In [1]:
from datasets import load_dataset

In [7]:
# Load the datasets
ds1_train = load_dataset("joelniklaus/legal_case_document_summarization", split='train')
ds1_train = ds1_train.remove_columns(['dataset_name'])
ds1_train = ds1_train.rename_column('judgement', 'text')
ds1_train = ds1_train.rename_column('summary', 'label')
print(ds1_train)

# NOTE: This dataset only has 50 rows. It may not be a dataset we want to use.
# Although the summaries appear to be good
ds2_DatasetDict = load_dataset("manasvikalyan/legal-documents-summary")
ds2_actual = ds2_DatasetDict['data']
ds2_actual = ds2_actual.remove_columns(['summary_a2'])
ds2_actual = ds2_actual.rename_column('summary_a1', 'label')
ds2_actual = ds2_actual.rename_column('judgement', 'text')
print(ds2_actual)

ds3_train = load_dataset("coastalcph/lex_glue", "case_hold", split='train')
print(ds3_train)
ds4_train = load_dataset("coastalcph/lex_glue", "ecthr_a", split='train')
print(ds4_train)
ds5_train = load_dataset("coastalcph/lex_glue", "ecthr_b", split='train')
print(ds5_train)
ds6_train = load_dataset("coastalcph/lex_glue", "eurlex", split='train')
print(ds6_train)
ds7_train = load_dataset("coastalcph/lex_glue", "ledgar", split='train')
print(ds7_train)
ds8_train = load_dataset("coastalcph/lex_glue", "scotus", split='train')
print(ds8_train)


Repo card metadata block was not found. Setting CardData to empty.


Dataset({
    features: ['text', 'label'],
    num_rows: 7773
})
Dataset({
    features: ['text', 'label'],
    num_rows: 50
})
Dataset({
    features: ['context', 'endings', 'label'],
    num_rows: 45000
})
Dataset({
    features: ['text', 'labels'],
    num_rows: 9000
})
Dataset({
    features: ['text', 'labels'],
    num_rows: 9000
})
Dataset({
    features: ['text', 'labels'],
    num_rows: 55000
})
Dataset({
    features: ['text', 'label'],
    num_rows: 60000
})
Dataset({
    features: ['text', 'label'],
    num_rows: 5000
})


In [20]:
from transformers import BertTokenizer

In [21]:
# Load the BERT tokenizer
tokenizer = BertTokenizer.from_pretrained('bert-base-uncased')

In [22]:
# define a tokenization function for the summarization task
def tokenize_function(examples):
    # Tokenize the 'text' (input legal case) and 'label' (summary)
    return tokenizer(examples['text'], padding='max_length', truncation=True, max_length=512)

In [28]:
ds1_train_tokenized = ds1_train.map(tokenize_function, batched=True)
ds2_actual_tokenized = ds2_actual.map(tokenize_function, batched=True)
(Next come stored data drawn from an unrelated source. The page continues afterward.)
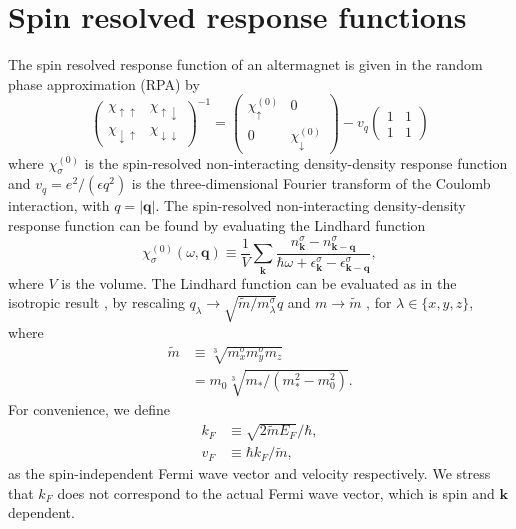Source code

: \documentclass[aps,prb,reprint,twocolumns,superscriptaddress,nofootinbib]{revtex4-2}
\newcommand{\mdos}{\tilde{m}}
\newcommand{\kF}{k_{F}}
\begin{document}
	\section{Spin resolved response functions}
	The spin resolved response function of an altermagnet is given in the random phase approximation (RPA) by \cite{giulianiQuantumTheoryElectron2005}
	\begin{equation}
		\begin{pmatrix}
			\chi_{\uparrow\uparrow} & \chi_{\uparrow\downarrow} \\ 
			\chi_{\downarrow\uparrow} & \chi_{\downarrow\downarrow}
		\end{pmatrix}^{-1} = \begin{pmatrix}
			\chi_\uparrow^{(0)} & 0 \\
			0 & \chi_\downarrow^{(0)}
		\end{pmatrix}
		- v_q \begin{pmatrix}
			1 & 1 \\ 1 & 1 
		\end{pmatrix} \label{eq:chi-rpa}
	\end{equation}
	where $\chi_\sigma^{(0)}$ is the spin-resolved non-interacting density-density response function and $v_q=e^2 / (\epsilon q^2)$ is the three-dimensional Fourier transform of the Coulomb interaction, with $q=|\bm q|$. The spin-resolved non-interacting density-density response function can be found by evaluating the Lindhard function
	\begin{equation}
		\chi_\sigma^{(0)}(\omega,\bm q) \equiv \frac{1}{V} \sum_{\bm k} \frac{n_{\bm k}^\sigma - n_{\bm k-\bm q}^\sigma}{\hbar\omega + \epsilon_{\bm k}^\sigma - \epsilon_{\bm k-\bm q}^\sigma},
	\end{equation}
	where $V$ is the volume. The Lindhard function can be evaluated as in the isotropic result \cite{giulianiQuantumTheoryElectron2005}, by rescaling $q_\lambda\rightarrow \sqrt{\mdos/m_\lambda^\sigma} q$ and $m\rightarrow \mdos$ \cite{ahnAnisotropicFermionicQuasiparticles2021}, for $\lambda\in\{x,y,z\}$, 	 where
	\begin{align}
		\mdos&\equiv \sqrt[3]{m^\sigma_xm^\sigma_ym_z} \nonumber\\
		&=m_0\sqrt[3]{m_*/(m_*^2-m_0^2)}.
	\end{align}
	For convenience, we define 
	\begin{align}
		\kF&\equiv\sqrt{2\mdos E_F}/\hbar, \label{eq:kF} \\
		v_F&\equiv \hbar k_F/\mdos,
	\end{align}
	as the spin-independent Fermi wave vector and velocity respectively. We stress that $\kF$ does not correspond to the actual Fermi wave vector, which is spin and $\bm k$ dependent.
	
\end{document}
print(ds1_train_tokenized)
print(ds2_actual_tokenized)

Dataset({
    features: ['text', 'label', 'input_ids', 'token_type_ids', 'attention_mask'],
    num_rows: 7773
})
Dataset({
    features: ['text', 'label', 'input_ids', 'token_type_ids', 'attention_mask'],
    num_rows: 50
})


In [24]:
# For the summarization task, the labels need to be tokenized separately
def tokenize_labels(examples):
    return tokenizer(examples['label'], padding="max_length", truncation=True, max_length=150) # max_length can be adjusted for summaries

In [29]:
# Apply the tokenization to the label column (summaries)
ds1_train_tokenized = ds1_train_tokenized.map(tokenize_labels, batched=True, remove_columns=['label'])
ds2_actual_tokenized = ds2_actual_tokenized.map(tokenize_labels, batched=True, remove_columns=['label'])
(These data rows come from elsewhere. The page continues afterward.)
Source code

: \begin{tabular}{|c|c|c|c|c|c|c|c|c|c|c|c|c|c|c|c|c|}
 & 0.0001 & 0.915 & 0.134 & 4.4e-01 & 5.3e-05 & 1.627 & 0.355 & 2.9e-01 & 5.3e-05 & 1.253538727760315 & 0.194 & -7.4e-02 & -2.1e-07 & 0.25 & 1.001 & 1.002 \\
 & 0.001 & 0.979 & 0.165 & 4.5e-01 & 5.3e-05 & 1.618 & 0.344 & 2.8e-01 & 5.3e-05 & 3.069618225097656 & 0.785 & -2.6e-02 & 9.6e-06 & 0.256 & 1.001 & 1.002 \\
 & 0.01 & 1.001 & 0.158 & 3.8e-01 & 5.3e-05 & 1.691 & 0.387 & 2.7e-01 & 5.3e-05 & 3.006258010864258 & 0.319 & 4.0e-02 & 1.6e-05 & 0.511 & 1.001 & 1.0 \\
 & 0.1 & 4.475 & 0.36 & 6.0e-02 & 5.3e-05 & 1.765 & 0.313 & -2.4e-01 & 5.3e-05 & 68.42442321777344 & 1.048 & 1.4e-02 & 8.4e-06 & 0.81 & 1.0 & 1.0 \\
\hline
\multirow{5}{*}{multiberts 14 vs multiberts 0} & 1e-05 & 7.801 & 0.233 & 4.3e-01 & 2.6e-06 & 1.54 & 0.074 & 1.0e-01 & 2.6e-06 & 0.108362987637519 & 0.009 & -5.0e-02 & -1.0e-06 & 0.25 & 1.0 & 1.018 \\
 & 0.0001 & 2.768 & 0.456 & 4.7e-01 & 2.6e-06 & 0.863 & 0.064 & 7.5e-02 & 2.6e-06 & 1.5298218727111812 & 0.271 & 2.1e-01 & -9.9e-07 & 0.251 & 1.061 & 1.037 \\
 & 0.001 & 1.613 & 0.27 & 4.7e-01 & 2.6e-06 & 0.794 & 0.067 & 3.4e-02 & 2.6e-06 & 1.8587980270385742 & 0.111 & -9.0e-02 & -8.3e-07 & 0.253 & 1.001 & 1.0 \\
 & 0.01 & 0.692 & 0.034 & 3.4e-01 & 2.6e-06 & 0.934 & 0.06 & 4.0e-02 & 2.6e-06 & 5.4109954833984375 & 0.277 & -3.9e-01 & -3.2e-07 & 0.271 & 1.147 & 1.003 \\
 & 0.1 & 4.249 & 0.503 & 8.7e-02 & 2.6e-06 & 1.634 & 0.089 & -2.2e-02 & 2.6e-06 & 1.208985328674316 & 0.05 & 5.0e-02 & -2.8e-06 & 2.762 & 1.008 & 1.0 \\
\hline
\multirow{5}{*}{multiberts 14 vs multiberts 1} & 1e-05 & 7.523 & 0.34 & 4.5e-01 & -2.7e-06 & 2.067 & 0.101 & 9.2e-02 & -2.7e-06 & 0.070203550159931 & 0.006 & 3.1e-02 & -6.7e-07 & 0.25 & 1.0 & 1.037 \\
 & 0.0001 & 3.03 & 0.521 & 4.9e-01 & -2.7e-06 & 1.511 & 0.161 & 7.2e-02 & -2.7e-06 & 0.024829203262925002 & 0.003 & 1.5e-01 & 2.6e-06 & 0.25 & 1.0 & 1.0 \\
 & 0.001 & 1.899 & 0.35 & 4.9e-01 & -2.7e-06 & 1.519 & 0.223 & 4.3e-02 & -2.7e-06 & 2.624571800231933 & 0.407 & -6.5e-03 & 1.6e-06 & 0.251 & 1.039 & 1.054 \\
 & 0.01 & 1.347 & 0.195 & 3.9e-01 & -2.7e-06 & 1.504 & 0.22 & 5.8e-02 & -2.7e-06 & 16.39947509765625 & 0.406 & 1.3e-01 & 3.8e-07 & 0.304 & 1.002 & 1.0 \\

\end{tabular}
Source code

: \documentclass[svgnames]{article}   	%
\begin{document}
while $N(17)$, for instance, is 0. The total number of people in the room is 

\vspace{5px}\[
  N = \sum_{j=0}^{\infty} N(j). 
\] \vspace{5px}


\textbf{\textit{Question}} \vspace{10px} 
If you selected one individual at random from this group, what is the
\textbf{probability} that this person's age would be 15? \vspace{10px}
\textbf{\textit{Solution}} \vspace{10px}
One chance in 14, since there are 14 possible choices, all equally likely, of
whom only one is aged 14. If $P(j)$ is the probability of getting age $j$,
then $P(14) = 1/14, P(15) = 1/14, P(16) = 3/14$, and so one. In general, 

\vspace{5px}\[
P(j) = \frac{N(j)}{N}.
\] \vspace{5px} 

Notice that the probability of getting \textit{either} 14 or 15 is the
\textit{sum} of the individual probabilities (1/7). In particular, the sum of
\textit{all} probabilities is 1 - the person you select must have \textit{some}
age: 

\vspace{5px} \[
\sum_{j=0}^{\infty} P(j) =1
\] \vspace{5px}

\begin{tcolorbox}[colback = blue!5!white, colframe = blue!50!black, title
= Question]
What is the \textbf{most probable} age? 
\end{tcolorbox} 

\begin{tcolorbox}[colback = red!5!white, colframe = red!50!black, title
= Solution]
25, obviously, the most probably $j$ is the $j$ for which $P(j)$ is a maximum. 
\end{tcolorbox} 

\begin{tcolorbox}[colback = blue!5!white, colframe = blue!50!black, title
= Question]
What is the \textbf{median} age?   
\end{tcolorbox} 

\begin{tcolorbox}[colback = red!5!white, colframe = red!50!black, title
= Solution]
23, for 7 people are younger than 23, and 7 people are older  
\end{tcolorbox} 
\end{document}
print(ds1_train_tokenized)
print(ds2_actual_tokenized)

Dataset({
    features: ['text', 'input_ids', 'token_type_ids', 'attention_mask'],
    num_rows: 7773
})
Dataset({
    features: ['text', 'input_ids', 'token_type_ids', 'attention_mask'],
    num_rows: 50
})


In [30]:
ds1_train_tokenized = ds1_train_tokenized.rename_column("input_ids", "labels")
ds2_actual_tokenized = ds2_actual_tokenized.rename_column("input_ids", "labels")

print(ds1_train_tokenized)
print(ds2_actual_tokenized)

Dataset({
    features: ['text', 'labels', 'token_type_ids', 'attention_mask'],
    num_rows: 7773
})
Dataset({
    features: ['text', 'labels', 'token_type_ids', 'attention_mask'],
    num_rows: 50
})